◆ミラノ・コルティナ五輪 ▽フィギュアスケート(17日、ミラノ・アイススケートアリーナ) 【ミラノ(イタリア)17日=大…
◆ミラノ・コルティナ五輪 ▽フィギュアスケート(17日、ミラノ・アイススケートアリーナ)
【ミラノ(イタリア)17日=大谷翔太】女子ショートプログラムが行われ、初出場の17歳、中井亜美(TOKIOインカラミ)が自己ベストの78・71点をマークし首位に立った。冒頭でトリプルアクセル(3回転半ジャンプ)を決め、勢いに乗った。五輪での日本女子のトリプルアクセル成功は伊藤みどり、浅田真央、樋口新葉に続く4人目。浅田真央の19歳を超え最年少となった。17歳で表彰台なら、同競技では2010年バンクーバー大会銀の浅田真央の19歳を2歳下回り、最年少となる。
五輪の魔物も重圧も、この17歳にはかなわない。中井は会心の演技に8度、拳を突き上げた。喝采を浴びながら出た得点は、78・71点の自己ベスト。坂本花織が団体SPで出した今季世界最高に、0・17点差と迫った。「正直、ビックリしていますし、この大舞台でもこれだけの演技ができたことをすごく嬉(うれ)しく思っています」。自分がビックリした以上に、周囲をビックリさせた。

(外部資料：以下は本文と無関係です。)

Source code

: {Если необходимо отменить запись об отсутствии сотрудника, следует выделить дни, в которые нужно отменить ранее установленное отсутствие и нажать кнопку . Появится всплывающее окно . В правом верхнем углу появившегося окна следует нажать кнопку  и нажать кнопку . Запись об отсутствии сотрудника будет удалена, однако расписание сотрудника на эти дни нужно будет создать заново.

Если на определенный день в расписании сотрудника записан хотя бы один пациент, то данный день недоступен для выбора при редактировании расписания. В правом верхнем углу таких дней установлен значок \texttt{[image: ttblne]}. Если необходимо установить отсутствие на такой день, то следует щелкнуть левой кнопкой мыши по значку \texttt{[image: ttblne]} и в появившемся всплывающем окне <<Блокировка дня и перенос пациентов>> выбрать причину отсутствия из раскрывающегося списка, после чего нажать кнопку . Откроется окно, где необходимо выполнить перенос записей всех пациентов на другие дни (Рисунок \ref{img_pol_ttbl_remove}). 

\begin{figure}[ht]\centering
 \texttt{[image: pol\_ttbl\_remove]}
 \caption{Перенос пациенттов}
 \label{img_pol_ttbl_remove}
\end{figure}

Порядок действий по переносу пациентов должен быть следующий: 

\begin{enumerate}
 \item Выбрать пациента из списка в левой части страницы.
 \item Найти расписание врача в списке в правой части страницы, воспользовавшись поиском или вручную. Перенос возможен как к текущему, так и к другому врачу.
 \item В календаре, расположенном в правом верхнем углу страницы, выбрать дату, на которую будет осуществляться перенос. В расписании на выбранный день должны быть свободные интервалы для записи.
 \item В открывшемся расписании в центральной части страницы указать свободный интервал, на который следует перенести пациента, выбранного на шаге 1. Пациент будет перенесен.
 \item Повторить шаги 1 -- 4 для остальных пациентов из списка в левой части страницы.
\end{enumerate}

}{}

シニア1季目で歴史を作った。SPは「La strada(道)」。赤と白のストライプの衣装で滑り出し、その25秒後。踏み込んで跳んだ3回転半、右足でしっかりと氷に降りた。わき上がる1万人の大歓声。ハツラツな笑顔と躍動感あふれる演技で、会場を虜にした。ジャンプは3回転ルッツ―トウループなど3本全てを成功。五輪では伊藤みどり、浅田真央、樋口新葉に続く日本女子4人目のトリプルアクセル成功となった。「今、夢がかなったくらいの嬉しさがある」。最大の武器を、大一番でみせた。
スケートを始めたのは5歳。2010年バンクーバー五輪、当時19歳の浅田真央が跳んだトリプルアクセルの映像に魅せられた。浅田さん、そして五輪2連覇の羽生結弦さんの本をこの五輪にも携帯し、試合前に目を通した。大会前には、ユーチューブで先輩たちの演技を見てイメージトレーニング。「いつも通り気持ちが落ち着いて、自信が自然とあふれてくる」と中井。初舞台を前にも「失うものは何もない」と言った度胸を、ミラノの銀盤で見せつけた。
元世界女王の坂本、現世界女王のアリサ・リュウ(米国)を抑えての首位発進。中井を中学から指導する中庭健介コーチ(44)は「よく演技できますね…。僕だったら、できていないです」と額の汗を拭った。もっとも中井は、五輪デビューを控え眠りにつけたかを問われると「余裕で寝られました!」とケロリ。代表最年少とは思えない強心臓っぷりだった。
17歳で五輪メダルなら、バンクーバー五輪で浅田真央が銀メダルを取った19歳を超える日本フィギュア最年少。優勝すれば、女子では2006年トリノ五輪での荒川静香以来、2人目の快挙だ。中井は「正直、メダルが欲しいかと言われると、もちろん欲しいけど、そこまで結果を重視して今回の五輪に来ているわけではないので。この五輪をどれくらい楽しめるか、最後の瞬間まで、本当に楽しめたらいいなと思います」。恐れ知らずの高校2年生が、ミラノの主役を担う。